The results of the SEM investigation of NaSn₂F₅ crystals are presented in Figure 2.

NaSn₂F₅ crystals are transparent and have a long prismatic shape. On the electron micrographs, one can see quadrangular prisms with a height of 300 to 1500 μm (Figure 2a). The cross section of the prisms is represented either by squares, which is consistent with a tetragonal structure (P4₂/nbc, point group 4/mmm), or by rectangles with an aspect ratio of 1.2–1.5 (Figure 2b,c). As a result of spontaneous crystallization from the solution, imperfect crystals are obtained. The side walls are rough, apparently etched with a solution in some places (Figure 2d). Some of the crystals were broken during the process of drying and placing on a stage for microscopic investigation.
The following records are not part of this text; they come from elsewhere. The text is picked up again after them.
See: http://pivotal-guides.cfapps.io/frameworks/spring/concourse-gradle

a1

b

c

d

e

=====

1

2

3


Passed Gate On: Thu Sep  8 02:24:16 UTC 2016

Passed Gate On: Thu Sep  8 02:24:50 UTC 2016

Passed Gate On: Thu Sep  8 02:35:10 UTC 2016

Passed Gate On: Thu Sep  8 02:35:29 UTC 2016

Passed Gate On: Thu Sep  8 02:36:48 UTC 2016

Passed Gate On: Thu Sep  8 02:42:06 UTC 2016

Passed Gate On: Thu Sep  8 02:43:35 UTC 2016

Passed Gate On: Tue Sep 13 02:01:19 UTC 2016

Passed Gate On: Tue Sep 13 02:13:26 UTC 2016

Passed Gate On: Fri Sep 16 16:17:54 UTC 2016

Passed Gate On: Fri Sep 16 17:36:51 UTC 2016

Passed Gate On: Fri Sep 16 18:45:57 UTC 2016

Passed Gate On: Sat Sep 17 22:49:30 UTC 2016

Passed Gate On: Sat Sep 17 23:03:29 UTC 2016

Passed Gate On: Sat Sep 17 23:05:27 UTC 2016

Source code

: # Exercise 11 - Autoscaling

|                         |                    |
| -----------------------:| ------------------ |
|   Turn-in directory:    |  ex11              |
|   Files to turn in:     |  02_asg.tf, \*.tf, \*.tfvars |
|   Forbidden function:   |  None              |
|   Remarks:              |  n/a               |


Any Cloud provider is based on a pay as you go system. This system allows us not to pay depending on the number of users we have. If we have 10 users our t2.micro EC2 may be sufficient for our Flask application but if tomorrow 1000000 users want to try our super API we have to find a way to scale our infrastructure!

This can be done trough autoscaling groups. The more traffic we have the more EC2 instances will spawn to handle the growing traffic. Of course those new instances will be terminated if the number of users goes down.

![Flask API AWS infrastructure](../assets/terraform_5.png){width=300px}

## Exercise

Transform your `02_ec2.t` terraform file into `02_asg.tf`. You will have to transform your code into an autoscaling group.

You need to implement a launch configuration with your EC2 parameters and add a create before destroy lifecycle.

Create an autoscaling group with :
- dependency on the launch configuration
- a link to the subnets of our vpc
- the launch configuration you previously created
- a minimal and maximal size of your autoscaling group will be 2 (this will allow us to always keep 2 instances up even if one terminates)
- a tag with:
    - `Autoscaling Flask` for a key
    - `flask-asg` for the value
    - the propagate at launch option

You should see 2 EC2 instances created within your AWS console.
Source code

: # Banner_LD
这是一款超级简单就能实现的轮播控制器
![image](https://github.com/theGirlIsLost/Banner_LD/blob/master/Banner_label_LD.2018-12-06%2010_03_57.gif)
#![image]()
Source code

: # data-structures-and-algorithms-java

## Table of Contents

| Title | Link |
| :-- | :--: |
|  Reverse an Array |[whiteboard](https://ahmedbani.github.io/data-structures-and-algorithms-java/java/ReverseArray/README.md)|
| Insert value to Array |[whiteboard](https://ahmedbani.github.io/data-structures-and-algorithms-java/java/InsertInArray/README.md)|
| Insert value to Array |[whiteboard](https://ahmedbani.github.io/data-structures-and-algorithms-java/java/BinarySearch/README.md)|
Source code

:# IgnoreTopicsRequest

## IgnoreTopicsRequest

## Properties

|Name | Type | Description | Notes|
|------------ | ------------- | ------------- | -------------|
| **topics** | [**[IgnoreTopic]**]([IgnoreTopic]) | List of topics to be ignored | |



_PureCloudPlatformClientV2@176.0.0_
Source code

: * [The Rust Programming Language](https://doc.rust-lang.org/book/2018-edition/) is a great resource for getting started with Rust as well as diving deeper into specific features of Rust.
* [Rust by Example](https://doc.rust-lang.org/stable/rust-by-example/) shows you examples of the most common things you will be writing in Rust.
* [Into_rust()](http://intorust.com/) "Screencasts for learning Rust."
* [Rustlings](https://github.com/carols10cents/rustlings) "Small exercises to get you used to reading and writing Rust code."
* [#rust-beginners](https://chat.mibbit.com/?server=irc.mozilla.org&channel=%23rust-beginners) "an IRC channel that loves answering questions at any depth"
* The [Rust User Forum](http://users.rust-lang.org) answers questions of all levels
Macroscopically, the NaSn₂F₅ faces are atomically smooth with kinks only in the region of steps, corresponding to tangential (layer-by-layer) crystal growth. Figure 2c shows growth steps perpendicular to the [001] direction of the tetragonal structure. The upper steps are represented by octagons, the sides of which are perpendicular to the directions [010], [100], [110], and [1 $\overline{1}$ 0]. At the top of the crystal, there is a vicinal growth hillock where growth has been interrupted. The crystal is faceted by the planes of the (110) and (100) sets. The (100) faceting planes are practically degenerate. The observation of several crystal cleavages indicates that defect-free prisms grow with a square cross section; in the presence of a defect in the cross section, the crystals have a rectangular cross section.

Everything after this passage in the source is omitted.